WHAT IS BEING ASKED: In the records below, the line with "The architecture now" opens the range and the line with "the TTS pipeline." closes it; print that range exactly and nothing else.

───── SUPPLIED MATERIAL ─────

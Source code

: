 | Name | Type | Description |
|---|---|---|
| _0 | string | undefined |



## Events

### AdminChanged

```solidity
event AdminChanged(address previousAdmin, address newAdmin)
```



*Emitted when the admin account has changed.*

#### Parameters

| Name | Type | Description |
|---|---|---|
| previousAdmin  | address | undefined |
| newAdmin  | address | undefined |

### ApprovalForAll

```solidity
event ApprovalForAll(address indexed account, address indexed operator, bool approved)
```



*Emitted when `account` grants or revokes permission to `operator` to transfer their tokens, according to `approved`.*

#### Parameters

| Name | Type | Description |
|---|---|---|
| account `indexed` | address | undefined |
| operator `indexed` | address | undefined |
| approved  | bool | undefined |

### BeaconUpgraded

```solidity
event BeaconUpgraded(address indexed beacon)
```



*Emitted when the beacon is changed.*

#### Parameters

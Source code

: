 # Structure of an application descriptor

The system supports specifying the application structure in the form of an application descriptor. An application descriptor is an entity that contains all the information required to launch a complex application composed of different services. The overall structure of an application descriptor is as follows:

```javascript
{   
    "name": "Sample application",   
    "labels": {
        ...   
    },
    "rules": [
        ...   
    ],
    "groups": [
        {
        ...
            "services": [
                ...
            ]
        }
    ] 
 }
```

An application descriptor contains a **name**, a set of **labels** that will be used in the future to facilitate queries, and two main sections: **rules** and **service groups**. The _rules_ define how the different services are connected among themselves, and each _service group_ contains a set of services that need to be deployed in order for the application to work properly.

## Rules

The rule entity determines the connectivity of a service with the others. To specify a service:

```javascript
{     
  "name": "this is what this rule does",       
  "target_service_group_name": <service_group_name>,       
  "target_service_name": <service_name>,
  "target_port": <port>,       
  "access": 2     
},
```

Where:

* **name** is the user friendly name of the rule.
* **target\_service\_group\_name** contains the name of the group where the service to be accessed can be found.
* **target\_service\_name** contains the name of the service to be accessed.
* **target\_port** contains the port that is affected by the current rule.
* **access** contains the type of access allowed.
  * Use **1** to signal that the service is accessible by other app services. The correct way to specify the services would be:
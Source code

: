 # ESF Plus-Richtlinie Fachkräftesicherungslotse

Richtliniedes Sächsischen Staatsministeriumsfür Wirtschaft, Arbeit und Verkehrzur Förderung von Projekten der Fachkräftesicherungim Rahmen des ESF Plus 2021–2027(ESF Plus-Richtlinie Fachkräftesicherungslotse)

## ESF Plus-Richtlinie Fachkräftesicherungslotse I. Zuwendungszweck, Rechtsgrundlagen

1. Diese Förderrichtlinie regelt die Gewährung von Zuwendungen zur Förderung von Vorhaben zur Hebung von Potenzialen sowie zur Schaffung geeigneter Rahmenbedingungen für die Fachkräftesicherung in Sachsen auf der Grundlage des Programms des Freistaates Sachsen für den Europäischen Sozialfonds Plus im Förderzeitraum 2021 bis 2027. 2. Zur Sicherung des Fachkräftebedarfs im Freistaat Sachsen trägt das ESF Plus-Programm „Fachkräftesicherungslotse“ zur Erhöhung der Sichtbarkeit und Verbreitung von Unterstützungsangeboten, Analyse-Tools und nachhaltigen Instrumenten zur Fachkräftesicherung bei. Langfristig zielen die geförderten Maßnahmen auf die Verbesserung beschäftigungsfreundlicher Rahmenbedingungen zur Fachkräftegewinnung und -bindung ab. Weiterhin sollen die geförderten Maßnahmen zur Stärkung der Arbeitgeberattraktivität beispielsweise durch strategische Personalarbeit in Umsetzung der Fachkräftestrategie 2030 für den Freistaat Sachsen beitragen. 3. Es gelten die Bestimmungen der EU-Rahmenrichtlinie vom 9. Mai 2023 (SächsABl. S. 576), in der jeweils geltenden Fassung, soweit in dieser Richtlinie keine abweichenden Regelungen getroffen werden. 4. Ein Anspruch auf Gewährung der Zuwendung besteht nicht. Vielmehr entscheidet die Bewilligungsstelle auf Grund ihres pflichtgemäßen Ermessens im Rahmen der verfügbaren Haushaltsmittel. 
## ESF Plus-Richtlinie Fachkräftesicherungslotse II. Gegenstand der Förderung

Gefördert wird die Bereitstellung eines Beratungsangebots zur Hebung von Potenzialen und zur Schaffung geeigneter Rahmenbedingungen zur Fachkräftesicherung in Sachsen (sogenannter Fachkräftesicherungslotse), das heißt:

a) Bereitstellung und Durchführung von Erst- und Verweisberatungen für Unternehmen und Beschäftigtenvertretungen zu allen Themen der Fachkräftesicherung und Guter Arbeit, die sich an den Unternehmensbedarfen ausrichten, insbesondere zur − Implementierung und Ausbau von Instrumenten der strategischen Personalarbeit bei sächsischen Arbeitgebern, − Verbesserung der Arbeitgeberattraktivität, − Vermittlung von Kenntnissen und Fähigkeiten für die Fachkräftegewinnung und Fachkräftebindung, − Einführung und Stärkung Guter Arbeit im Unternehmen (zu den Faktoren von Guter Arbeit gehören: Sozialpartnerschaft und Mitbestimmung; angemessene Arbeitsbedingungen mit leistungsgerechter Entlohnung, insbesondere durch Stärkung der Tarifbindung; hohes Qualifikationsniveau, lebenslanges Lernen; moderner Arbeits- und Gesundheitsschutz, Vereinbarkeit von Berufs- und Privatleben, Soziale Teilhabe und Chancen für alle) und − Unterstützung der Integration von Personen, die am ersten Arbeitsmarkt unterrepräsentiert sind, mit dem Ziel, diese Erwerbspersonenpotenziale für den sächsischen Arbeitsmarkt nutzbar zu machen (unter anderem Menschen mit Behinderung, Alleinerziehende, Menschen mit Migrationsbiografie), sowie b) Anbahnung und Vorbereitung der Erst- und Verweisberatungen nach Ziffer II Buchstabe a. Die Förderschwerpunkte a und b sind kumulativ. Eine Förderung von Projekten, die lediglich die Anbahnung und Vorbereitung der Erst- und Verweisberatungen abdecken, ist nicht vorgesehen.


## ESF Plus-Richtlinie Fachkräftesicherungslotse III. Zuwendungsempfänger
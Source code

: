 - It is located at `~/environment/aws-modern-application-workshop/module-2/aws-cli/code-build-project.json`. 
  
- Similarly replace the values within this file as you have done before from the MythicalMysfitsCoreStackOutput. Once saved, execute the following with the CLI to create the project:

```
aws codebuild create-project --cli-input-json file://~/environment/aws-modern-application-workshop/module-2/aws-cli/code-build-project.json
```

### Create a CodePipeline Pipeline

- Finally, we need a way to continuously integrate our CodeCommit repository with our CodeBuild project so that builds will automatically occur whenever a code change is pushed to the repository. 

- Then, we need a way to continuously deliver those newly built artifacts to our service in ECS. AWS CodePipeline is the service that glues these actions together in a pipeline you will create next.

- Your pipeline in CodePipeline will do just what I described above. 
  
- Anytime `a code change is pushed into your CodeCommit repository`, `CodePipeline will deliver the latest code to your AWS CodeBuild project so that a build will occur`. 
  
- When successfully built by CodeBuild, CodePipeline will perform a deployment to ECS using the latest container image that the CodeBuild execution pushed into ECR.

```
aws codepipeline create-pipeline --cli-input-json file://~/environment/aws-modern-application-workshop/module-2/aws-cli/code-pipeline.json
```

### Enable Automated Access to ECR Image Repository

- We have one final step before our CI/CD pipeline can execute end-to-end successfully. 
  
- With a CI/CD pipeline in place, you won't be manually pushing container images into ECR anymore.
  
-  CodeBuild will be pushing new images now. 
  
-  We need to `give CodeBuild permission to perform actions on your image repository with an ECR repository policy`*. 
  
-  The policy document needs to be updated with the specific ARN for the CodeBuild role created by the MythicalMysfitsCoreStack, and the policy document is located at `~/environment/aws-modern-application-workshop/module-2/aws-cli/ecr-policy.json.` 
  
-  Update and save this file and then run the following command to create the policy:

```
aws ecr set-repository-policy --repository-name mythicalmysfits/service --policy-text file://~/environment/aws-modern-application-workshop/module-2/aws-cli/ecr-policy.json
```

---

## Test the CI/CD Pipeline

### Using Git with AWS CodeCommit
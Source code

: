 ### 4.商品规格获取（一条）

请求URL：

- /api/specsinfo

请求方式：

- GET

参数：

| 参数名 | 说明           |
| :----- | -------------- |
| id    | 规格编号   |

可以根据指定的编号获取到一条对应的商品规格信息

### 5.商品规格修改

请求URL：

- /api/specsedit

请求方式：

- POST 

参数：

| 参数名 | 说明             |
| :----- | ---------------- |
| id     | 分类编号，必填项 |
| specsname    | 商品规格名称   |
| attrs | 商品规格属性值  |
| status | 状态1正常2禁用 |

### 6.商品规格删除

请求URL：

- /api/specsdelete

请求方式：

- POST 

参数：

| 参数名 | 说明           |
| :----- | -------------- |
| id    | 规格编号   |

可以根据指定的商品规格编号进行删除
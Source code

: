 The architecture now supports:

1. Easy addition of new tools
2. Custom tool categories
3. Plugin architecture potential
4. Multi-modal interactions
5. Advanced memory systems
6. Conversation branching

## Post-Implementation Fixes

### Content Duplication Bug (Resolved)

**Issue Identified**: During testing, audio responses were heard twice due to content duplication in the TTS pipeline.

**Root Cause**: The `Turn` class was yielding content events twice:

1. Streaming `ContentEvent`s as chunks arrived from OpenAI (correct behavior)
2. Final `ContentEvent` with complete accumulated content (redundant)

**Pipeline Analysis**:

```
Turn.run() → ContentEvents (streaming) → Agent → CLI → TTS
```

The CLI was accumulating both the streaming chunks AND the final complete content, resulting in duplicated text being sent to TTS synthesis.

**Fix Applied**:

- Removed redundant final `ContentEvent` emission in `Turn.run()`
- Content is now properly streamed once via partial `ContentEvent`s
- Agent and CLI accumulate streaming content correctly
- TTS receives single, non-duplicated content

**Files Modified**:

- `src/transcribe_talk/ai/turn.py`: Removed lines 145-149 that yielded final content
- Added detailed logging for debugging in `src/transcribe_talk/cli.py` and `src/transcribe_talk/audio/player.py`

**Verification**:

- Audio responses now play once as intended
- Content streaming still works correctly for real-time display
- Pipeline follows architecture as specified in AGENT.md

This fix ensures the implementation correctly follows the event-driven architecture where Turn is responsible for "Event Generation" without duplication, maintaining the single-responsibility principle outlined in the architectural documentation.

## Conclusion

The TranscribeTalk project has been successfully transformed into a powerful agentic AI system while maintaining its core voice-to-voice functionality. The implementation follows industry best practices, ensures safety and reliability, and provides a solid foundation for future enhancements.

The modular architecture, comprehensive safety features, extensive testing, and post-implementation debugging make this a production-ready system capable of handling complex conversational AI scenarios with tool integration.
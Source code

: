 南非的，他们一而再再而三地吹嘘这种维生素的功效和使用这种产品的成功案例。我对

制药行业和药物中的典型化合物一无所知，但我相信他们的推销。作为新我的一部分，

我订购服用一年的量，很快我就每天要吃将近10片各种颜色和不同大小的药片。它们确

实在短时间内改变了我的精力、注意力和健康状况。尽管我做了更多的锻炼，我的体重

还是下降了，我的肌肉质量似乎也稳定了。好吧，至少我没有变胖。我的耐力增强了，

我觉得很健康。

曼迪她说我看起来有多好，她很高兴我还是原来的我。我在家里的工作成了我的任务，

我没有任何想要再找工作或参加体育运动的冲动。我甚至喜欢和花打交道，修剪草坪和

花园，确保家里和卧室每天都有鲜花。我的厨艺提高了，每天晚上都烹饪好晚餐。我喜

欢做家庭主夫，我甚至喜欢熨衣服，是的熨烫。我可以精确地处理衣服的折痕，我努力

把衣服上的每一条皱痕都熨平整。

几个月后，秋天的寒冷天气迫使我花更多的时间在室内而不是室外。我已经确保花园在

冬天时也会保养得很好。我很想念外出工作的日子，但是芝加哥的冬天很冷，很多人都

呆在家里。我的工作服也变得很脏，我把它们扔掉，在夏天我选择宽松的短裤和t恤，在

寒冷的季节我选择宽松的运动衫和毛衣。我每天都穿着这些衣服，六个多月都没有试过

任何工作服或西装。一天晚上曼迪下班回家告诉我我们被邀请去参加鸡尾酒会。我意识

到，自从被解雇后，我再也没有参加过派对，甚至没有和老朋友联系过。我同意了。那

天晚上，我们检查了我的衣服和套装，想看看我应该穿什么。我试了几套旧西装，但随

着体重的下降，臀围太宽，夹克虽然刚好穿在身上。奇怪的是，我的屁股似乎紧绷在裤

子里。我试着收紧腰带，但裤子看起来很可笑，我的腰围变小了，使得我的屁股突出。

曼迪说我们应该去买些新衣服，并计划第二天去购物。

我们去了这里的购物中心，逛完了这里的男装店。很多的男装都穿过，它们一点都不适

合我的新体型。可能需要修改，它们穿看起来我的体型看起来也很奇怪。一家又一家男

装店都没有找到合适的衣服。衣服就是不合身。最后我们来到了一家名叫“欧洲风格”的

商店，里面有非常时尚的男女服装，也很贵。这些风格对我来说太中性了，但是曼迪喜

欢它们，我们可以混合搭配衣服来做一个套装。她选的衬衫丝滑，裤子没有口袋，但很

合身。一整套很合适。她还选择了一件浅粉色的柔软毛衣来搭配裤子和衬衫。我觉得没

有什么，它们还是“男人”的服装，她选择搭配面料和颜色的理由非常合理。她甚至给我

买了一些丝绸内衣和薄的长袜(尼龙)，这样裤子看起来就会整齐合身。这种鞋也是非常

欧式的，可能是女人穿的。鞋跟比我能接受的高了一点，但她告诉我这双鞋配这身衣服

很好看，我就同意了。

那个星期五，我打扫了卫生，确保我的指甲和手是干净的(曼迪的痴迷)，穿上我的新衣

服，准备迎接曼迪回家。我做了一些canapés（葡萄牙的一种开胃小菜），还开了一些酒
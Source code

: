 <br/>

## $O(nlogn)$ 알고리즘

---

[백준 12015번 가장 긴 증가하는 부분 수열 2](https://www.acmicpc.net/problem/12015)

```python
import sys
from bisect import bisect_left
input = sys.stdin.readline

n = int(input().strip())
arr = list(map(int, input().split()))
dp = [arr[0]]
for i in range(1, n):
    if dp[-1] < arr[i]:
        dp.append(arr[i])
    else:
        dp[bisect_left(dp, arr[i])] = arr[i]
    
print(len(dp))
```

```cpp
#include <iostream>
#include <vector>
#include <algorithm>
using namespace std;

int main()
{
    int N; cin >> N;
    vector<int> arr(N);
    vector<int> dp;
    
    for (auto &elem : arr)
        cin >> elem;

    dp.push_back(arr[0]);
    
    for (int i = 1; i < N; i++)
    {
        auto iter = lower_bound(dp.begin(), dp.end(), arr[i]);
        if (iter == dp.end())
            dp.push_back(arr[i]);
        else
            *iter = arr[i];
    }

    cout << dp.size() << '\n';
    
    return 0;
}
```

─────

RESPONSE:
: The architecture now supports:

1. Easy addition of new tools
2. Custom tool categories
3. Plugin architecture potential
4. Multi-modal interactions
5. Advanced memory systems
6. Conversation branching

## Post-Implementation Fixes

### Content Duplication Bug (Resolved)

**Issue Identified**: During testing, audio responses were heard twice due to content duplication in the TTS pipeline.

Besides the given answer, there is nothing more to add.